*Your goal:* Wherever the listing holds a picture, leave it out, and copy the remainder exactly.

*Exercise inputs:*
+-------+

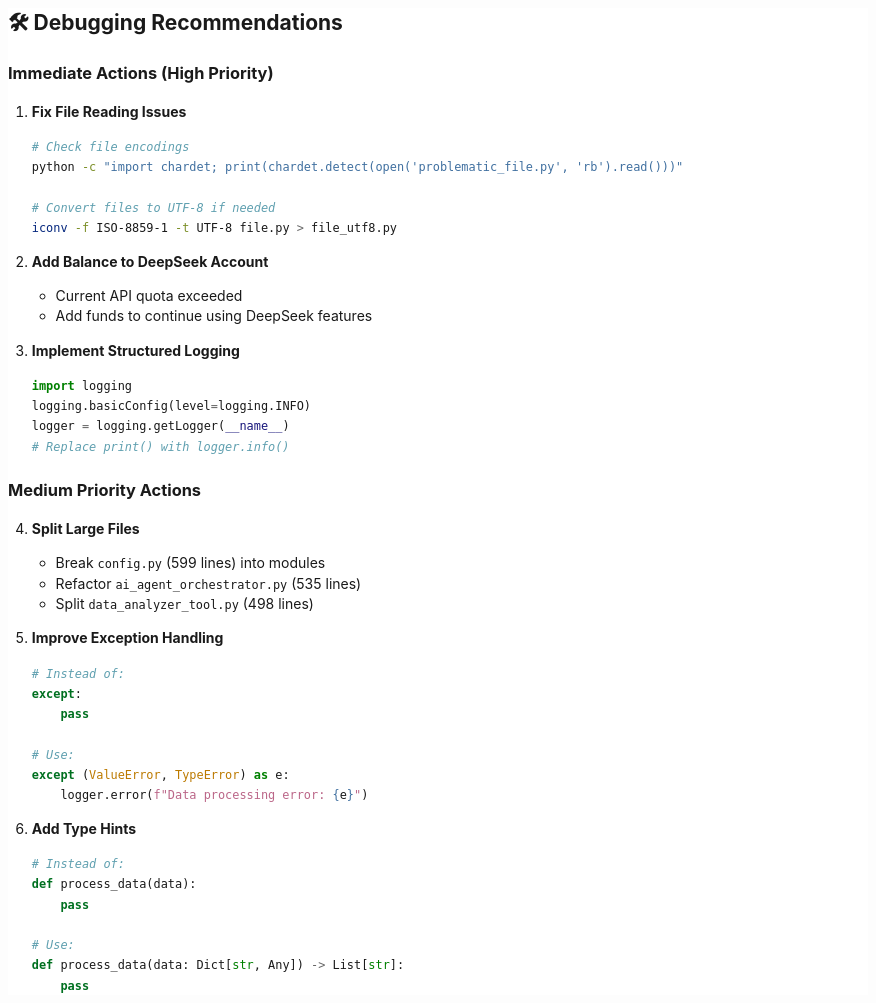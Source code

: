 ## 🛠️ Debugging Recommendations

### Immediate Actions (High Priority)

1. **Fix File Reading Issues**
   ```bash
   # Check file encodings
   python -c "import chardet; print(chardet.detect(open('problematic_file.py', 'rb').read()))"
   
   # Convert files to UTF-8 if needed
   iconv -f ISO-8859-1 -t UTF-8 file.py > file_utf8.py
   ```

2. **Add Balance to DeepSeek Account**
   - Current API quota exceeded
   - Add funds to continue using DeepSeek features

3. **Implement Structured Logging**
   ```python
   import logging
   logging.basicConfig(level=logging.INFO)
   logger = logging.getLogger(__name__)
   # Replace print() with logger.info()
   ```

### Medium Priority Actions

4. **Split Large Files**
   - Break `config.py` (599 lines) into modules
   - Refactor `ai_agent_orchestrator.py` (535 lines)
   - Split `data_analyzer_tool.py` (498 lines)

5. **Improve Exception Handling**
   ```python
   # Instead of:
   except:
       pass
   
   # Use:
   except (ValueError, TypeError) as e:
       logger.error(f"Data processing error: {e}")
   ```

6. **Add Type Hints**
   ```python
   # Instead of:
   def process_data(data):
       pass
   
   # Use:
   def process_data(data: Dict[str, Any]) -> List[str]:
       pass
   ```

+-------+

*Answer section:*
Source code

: ## 🛠️ Debugging Recommendations

### Immediate Actions (High Priority)

1. **Fix File Reading Issues**
   ```bash
   # Check file encodings
   python -c "import chardet; print(chardet.detect(open('problematic_file.py', 'rb').read()))"
   
   # Convert files to UTF-8 if needed
   iconv -f ISO-8859-1 -t UTF-8 file.py > file_utf8.py
   ```

2. **Add Balance to DeepSeek Account**
   - Current API quota exceeded
   - Add funds to continue using DeepSeek features

3. **Implement Structured Logging**
   ```python
   import logging
   logging.basicConfig(level=logging.INFO)
   logger = logging.getLogger(__name__)
   # Replace print() with logger.info()
   ```

### Medium Priority Actions

4. **Split Large Files**
   - Break `config.py` (599 lines) into modules
   - Refactor `ai_agent_orchestrator.py` (535 lines)
   - Split `data_analyzer_tool.py` (498 lines)

5. **Improve Exception Handling**
   ```python
   # Instead of:
   except:
       pass
   
   # Use:
   except (ValueError, TypeError) as e:
       logger.error(f"Data processing error: {e}")
   ```

6. **Add Type Hints**
   ```python
   # Instead of:
   def process_data(data):
       pass
   
   # Use:
   def process_data(data: Dict[str, Any]) -> List[str]:
       pass
   ```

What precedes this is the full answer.